Maria B. Parappilly, Karen Burke da Silva


Background: Women are currently under-represented in all areas of Science, Technology, Engineering and Mathematics (STEM). In 2011, only 33% of all tertiary qualifications were awarded to Australian women in STEM fields (Roberts, 2014) The notion that men are more dominant in the field of STEM than women and that STEM women are outside the norm in all their social encounters with their peers remains a common belief (Solomon, 1997). Longstanding stereotypes, as well as a shortage of visible role models, may be contributing factors to this belief. Compared to men, women are less likely to have role models and therefore get limited advice on navigating career development (Macfarlane 1998; Rosser 2004).

Objectives: We aim to help change the stereotype that STEM is predominately for males and that there are very successful females amongst our community.

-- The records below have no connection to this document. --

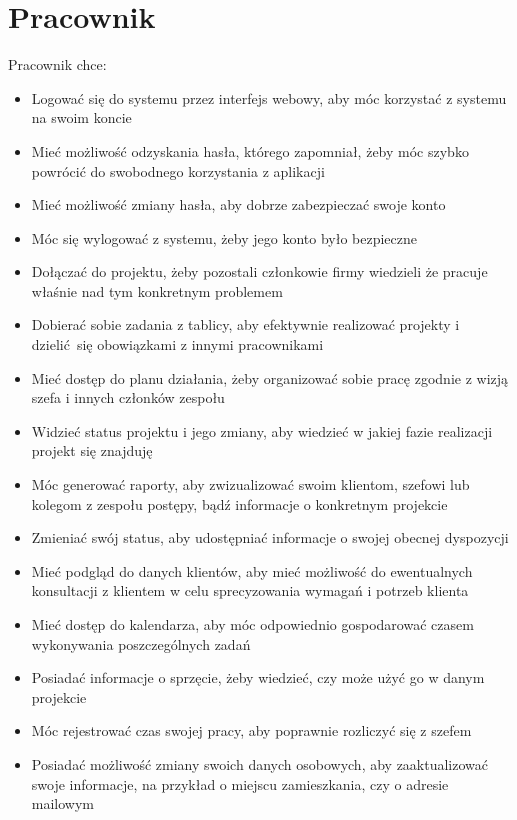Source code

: \documentclass{article}
\begin{document}
\newpage
\section{Pracownik}
Pracownik chce:
\begin{itemize}
    \item Logować się do systemu przez interfejs webowy, aby móc korzystać z systemu na swoim koncie
    \item Mieć możliwość odzyskania hasła, którego zapomniał, żeby móc szybko powrócić do swobodnego korzystania z aplikacji
    \item Mieć możliwość zmiany hasła, aby dobrze zabezpieczać swoje konto
    \item Móc się wylogować z systemu, żeby jego konto było bezpieczne
    \item Dołączać do projektu, żeby pozostali członkowie firmy wiedzieli że pracuje właśnie nad tym konkretnym problemem
    \item Dobierać sobie zadania z tablicy, aby efektywnie realizować projekty i dzielić się obowiązkami z innymi pracownikami
    \item Mieć dostęp do planu działania, żeby organizować sobie pracę zgodnie z wizją szefa i innych członków zespołu
    \item Widzieć status projektu i jego zmiany, aby wiedzieć w jakiej fazie realizacji projekt się znajduję
    \item Móc generować raporty, aby zwizualizować swoim klientom, szefowi lub kolegom z zespołu postępy, bądź informacje o konkretnym projekcie
    \item Zmieniać swój status, aby udostępniać informacje o swojej obecnej dyspozycji
    \item Mieć podgląd do danych klientów, aby mieć możliwość do ewentualnych konsultacji z klientem w celu sprecyzowania wymagań i potrzeb klienta
    \item Mieć dostęp do kalendarza, aby móc odpowiednio gospodarować czasem wykonywania poszczególnych zadań
    \item Posiadać informacje o sprzęcie, żeby wiedzieć, czy może użyć go w danym projekcie
    \item Móc rejestrować czas swojej pracy, aby poprawnie rozliczyć się z szefem
    \item Posiadać możliwość zmiany swoich danych osobowych, aby zaaktualizować swoje informacje, na przykład o miejscu zamieszkania, czy o adresie mailowym
\end{itemize}
\end{document}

Method: In August 2015, we initiated a group for young women studying STEM at Flinders University called STEM: Women Branching Out, to support and encourage female students within STEM disciplines, and to provide role models to help motivate young females to stay within their choice of STEM study. We also wanted to increase the visibility and authority of women in science which is a key element in attracting young women to science.

Results: We developed an online LMS site and program that has grown from 16 students in the first role-model workshop (August 2015) to 302 within 9 months (June 2016). The students were engaged through activities like LOGO competition, Role-Model workshops, Leadership Laboratory, and Thinker in Residence series. Our commencing undergrad female STEM enrolments have grown by 11% from 2015-2016.

Conclusions: In this paper, we sought to describe the usefulness and need of this type of initiatives by describing unique initiatives aimed at post graduate, undergraduate and high school gives and to provide outcomes we have achieved so far.